● **What is needed**
Give the entries again in full. Nothing may be altered.

● **Source data**
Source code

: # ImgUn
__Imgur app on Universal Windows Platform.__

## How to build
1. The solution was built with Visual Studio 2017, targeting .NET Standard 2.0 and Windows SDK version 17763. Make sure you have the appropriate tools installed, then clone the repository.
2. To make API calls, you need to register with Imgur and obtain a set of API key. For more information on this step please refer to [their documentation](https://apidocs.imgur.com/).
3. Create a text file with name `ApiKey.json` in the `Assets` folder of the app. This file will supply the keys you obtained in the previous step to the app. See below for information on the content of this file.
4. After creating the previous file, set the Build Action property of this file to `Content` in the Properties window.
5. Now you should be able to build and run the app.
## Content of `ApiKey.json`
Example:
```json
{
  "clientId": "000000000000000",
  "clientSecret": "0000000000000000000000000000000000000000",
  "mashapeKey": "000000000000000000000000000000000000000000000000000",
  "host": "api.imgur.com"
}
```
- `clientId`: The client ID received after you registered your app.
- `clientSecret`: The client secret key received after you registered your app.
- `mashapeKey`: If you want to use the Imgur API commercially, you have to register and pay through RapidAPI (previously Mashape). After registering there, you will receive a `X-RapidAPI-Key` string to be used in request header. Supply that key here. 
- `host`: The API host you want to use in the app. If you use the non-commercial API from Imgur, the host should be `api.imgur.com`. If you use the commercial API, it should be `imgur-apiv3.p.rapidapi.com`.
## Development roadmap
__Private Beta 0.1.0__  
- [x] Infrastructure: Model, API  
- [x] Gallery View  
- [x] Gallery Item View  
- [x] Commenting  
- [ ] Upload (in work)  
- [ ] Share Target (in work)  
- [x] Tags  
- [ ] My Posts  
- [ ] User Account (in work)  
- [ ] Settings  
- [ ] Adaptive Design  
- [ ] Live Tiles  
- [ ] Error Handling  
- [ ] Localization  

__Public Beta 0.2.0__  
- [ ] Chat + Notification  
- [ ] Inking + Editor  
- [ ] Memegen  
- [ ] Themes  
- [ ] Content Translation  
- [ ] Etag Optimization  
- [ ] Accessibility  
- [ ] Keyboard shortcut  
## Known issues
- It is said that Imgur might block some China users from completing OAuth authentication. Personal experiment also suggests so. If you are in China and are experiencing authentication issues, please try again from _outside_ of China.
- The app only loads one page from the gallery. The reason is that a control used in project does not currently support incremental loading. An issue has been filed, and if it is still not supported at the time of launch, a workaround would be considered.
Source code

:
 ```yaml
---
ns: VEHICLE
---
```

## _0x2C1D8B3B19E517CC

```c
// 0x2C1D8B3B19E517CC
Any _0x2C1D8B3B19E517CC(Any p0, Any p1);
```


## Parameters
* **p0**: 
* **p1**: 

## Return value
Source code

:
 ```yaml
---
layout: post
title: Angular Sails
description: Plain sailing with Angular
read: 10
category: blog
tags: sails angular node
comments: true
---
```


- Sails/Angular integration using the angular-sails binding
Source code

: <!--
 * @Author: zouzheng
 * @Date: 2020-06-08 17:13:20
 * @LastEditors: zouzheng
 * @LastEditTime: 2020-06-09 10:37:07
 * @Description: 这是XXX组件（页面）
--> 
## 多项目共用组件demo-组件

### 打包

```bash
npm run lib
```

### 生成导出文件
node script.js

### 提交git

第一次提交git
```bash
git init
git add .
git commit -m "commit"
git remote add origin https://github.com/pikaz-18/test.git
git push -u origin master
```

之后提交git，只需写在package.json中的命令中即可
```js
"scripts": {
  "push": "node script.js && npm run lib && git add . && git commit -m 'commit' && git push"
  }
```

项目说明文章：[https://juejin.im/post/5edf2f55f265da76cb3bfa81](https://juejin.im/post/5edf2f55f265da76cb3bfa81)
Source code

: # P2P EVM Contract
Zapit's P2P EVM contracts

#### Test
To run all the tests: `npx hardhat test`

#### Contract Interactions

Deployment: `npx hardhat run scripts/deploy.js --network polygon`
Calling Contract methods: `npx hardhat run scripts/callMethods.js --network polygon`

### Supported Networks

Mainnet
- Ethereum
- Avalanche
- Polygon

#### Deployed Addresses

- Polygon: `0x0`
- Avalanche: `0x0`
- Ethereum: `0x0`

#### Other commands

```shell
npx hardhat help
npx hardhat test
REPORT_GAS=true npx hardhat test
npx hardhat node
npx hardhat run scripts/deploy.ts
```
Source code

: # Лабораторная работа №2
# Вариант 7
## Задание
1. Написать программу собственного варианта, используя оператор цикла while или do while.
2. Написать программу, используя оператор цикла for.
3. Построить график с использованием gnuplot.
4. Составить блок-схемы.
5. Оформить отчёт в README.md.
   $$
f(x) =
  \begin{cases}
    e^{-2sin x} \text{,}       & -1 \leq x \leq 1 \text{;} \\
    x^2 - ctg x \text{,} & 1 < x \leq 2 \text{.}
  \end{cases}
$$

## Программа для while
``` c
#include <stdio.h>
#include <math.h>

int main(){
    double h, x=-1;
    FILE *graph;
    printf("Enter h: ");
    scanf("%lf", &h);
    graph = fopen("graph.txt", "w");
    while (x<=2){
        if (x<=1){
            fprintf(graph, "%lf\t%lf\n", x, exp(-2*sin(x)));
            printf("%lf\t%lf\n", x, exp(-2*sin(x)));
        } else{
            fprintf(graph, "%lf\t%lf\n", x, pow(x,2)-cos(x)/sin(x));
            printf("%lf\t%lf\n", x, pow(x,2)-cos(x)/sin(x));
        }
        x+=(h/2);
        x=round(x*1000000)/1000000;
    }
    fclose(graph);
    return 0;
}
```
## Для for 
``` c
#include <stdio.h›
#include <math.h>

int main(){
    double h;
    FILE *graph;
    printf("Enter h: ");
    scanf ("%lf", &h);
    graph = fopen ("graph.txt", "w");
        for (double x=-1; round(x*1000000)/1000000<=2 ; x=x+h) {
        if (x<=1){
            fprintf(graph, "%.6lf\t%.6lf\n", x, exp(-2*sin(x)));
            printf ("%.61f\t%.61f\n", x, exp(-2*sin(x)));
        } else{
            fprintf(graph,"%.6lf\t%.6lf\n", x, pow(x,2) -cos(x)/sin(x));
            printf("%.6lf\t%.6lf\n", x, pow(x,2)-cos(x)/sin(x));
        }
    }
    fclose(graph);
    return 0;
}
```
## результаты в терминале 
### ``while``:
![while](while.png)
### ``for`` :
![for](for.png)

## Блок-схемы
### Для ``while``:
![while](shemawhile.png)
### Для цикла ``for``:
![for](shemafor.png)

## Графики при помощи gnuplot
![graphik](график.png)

● **Response**
Source code

: # ImgUn
__Imgur app on Universal Windows Platform.__

## How to build
1. The solution was built with Visual Studio 2017, targeting .NET Standard 2.0 and Windows SDK version 17763. Make sure you have the appropriate tools installed, then clone the repository.
2. To make API calls, you need to register with Imgur and obtain a set of API key. For more information on this step please refer to [their documentation](https://apidocs.imgur.com/).
3. Create a text file with name `ApiKey.json` in the `Assets` folder of the app. This file will supply the keys you obtained in the previous step to the app. See below for information on the content of this file.
4. After creating the previous file, set the Build Action property of this file to `Content` in the Properties window.
5. Now you should be able to build and run the app.
## Content of `ApiKey.json`
Example:
```json
{
  "clientId": "000000000000000",
  "clientSecret": "0000000000000000000000000000000000000000",
  "mashapeKey": "000000000000000000000000000000000000000000000000000",
  "host": "api.imgur.com"
}
```
- `clientId`: The client ID received after you registered your app.
- `clientSecret`: The client secret key received after you registered your app.
- `mashapeKey`: If you want to use the Imgur API commercially, you have to register and pay through RapidAPI (previously Mashape). After registering there, you will receive a `X-RapidAPI-Key` string to be used in request header. Supply that key here. 
- `host`: The API host you want to use in the app. If you use the non-commercial API from Imgur, the host should be `api.imgur.com`. If you use the commercial API, it should be `imgur-apiv3.p.rapidapi.com`.
## Development roadmap
__Private Beta 0.1.0__  
- [x] Infrastructure: Model, API  
- [x] Gallery View  
- [x] Gallery Item View  
- [x] Commenting  
- [ ] Upload (in work)  
- [ ] Share Target (in work)  
- [x] Tags  
- [ ] My Posts  
- [ ] User Account (in work)  
- [ ] Settings  
- [ ] Adaptive Design  
- [ ] Live Tiles  
- [ ] Error Handling  
- [ ] Localization  

__Public Beta 0.2.0__  
- [ ] Chat + Notification  
- [ ] Inking + Editor  
- [ ] Memegen  
- [ ] Themes  
- [ ] Content Translation  
- [ ] Etag Optimization  
- [ ] Accessibility  
- [ ] Keyboard shortcut  
## Known issues
- It is said that Imgur might block some China users from completing OAuth authentication. Personal experiment also suggests so. If you are in China and are experiencing authentication issues, please try again from _outside_ of China.
- The app only loads one page from the gallery. The reason is that a control used in project does not currently support incremental loading. An issue has been filed, and if it is still not supported at the time of launch, a workaround would be considered.
Source code

:
 ```yaml
---
ns: VEHICLE
---
```

## _0x2C1D8B3B19E517CC

```c
// 0x2C1D8B3B19E517CC
Any _0x2C1D8B3B19E517CC(Any p0, Any p1);
```


## Parameters
* **p0**: 
* **p1**: 

## Return value
Source code

:
 ```yaml
---
layout: post
title: Angular Sails
description: Plain sailing with Angular
read: 10
category: blog
tags: sails angular node
comments: true
---
```


- Sails/Angular integration using the angular-sails binding
Source code

: <!--
 * @Author: zouzheng
 * @Date: 2020-06-08 17:13:20
 * @LastEditors: zouzheng
 * @LastEditTime: 2020-06-09 10:37:07
 * @Description: 这是XXX组件（页面）
--> 
## 多项目共用组件demo-组件

### 打包

```bash
npm run lib
```

### 生成导出文件
node script.js

### 提交git

第一次提交git
```bash
git init
git add .
git commit -m "commit"
git remote add origin https://github.com/pikaz-18/test.git
git push -u origin master
```

之后提交git，只需写在package.json中的命令中即可
```js
"scripts": {
  "push": "node script.js && npm run lib && git add . && git commit -m 'commit' && git push"
  }
```

项目说明文章：[https://juejin.im/post/5edf2f55f265da76cb3bfa81](https://juejin.im/post/5edf2f55f265da76cb3bfa81)
Source code

: # P2P EVM Contract
Zapit's P2P EVM contracts

#### Test
To run all the tests: `npx hardhat test`

#### Contract Interactions

Deployment: `npx hardhat run scripts/deploy.js --network polygon`
Calling Contract methods: `npx hardhat run scripts/callMethods.js --network polygon`

### Supported Networks

Mainnet
- Ethereum
- Avalanche
- Polygon

#### Deployed Addresses

- Polygon: `0x0`
- Avalanche: `0x0`
- Ethereum: `0x0`

#### Other commands

```shell
npx hardhat help
npx hardhat test
REPORT_GAS=true npx hardhat test
npx hardhat node
npx hardhat run scripts/deploy.ts
```
Source code

: # Лабораторная работа №2
# Вариант 7
## Задание
1. Написать программу собственного варианта, используя оператор цикла while или do while.
2. Написать программу, используя оператор цикла for.
3. Построить график с использованием gnuplot.
4. Составить блок-схемы.
5. Оформить отчёт в README.md.
   $$
f(x) =
  \begin{cases}
    e^{-2sin x} \text{,}       & -1 \leq x \leq 1 \text{;} \\
    x^2 - ctg x \text{,} & 1 < x \leq 2 \text{.}
  \end{cases}
$$

## Программа для while
``` c
#include <stdio.h>
#include <math.h>

int main(){
    double h, x=-1;
    FILE *graph;
    printf("Enter h: ");
    scanf("%lf", &h);
    graph = fopen("graph.txt", "w");
    while (x<=2){
        if (x<=1){
            fprintf(graph, "%lf\t%lf\n", x, exp(-2*sin(x)));
            printf("%lf\t%lf\n", x, exp(-2*sin(x)));
        } else{
            fprintf(graph, "%lf\t%lf\n", x, pow(x,2)-cos(x)/sin(x));
            printf("%lf\t%lf\n", x, pow(x,2)-cos(x)/sin(x));
        }
        x+=(h/2);
        x=round(x*1000000)/1000000;
    }
    fclose(graph);
    return 0;
}
```
## Для for 
``` c
#include <stdio.h›
#include <math.h>

int main(){
    double h;
    FILE *graph;
    printf("Enter h: ");
    scanf ("%lf", &h);
    graph = fopen ("graph.txt", "w");
        for (double x=-1; round(x*1000000)/1000000<=2 ; x=x+h) {
        if (x<=1){
            fprintf(graph, "%.6lf\t%.6lf\n", x, exp(-2*sin(x)));
            printf ("%.61f\t%.61f\n", x, exp(-2*sin(x)));
        } else{
            fprintf(graph,"%.6lf\t%.6lf\n", x, pow(x,2) -cos(x)/sin(x));
            printf("%.6lf\t%.6lf\n", x, pow(x,2)-cos(x)/sin(x));
        }
    }
    fclose(graph);
    return 0;
}
```
## результаты в терминале 
### ``while``:
![while](while.png)
### ``for`` :
![for](for.png)

## Блок-схемы
### Для ``while``:
![while](shemawhile.png)
### Для цикла ``for``:
![for](shemafor.png)

## Графики при помощи gnuplot
![graphik](график.png)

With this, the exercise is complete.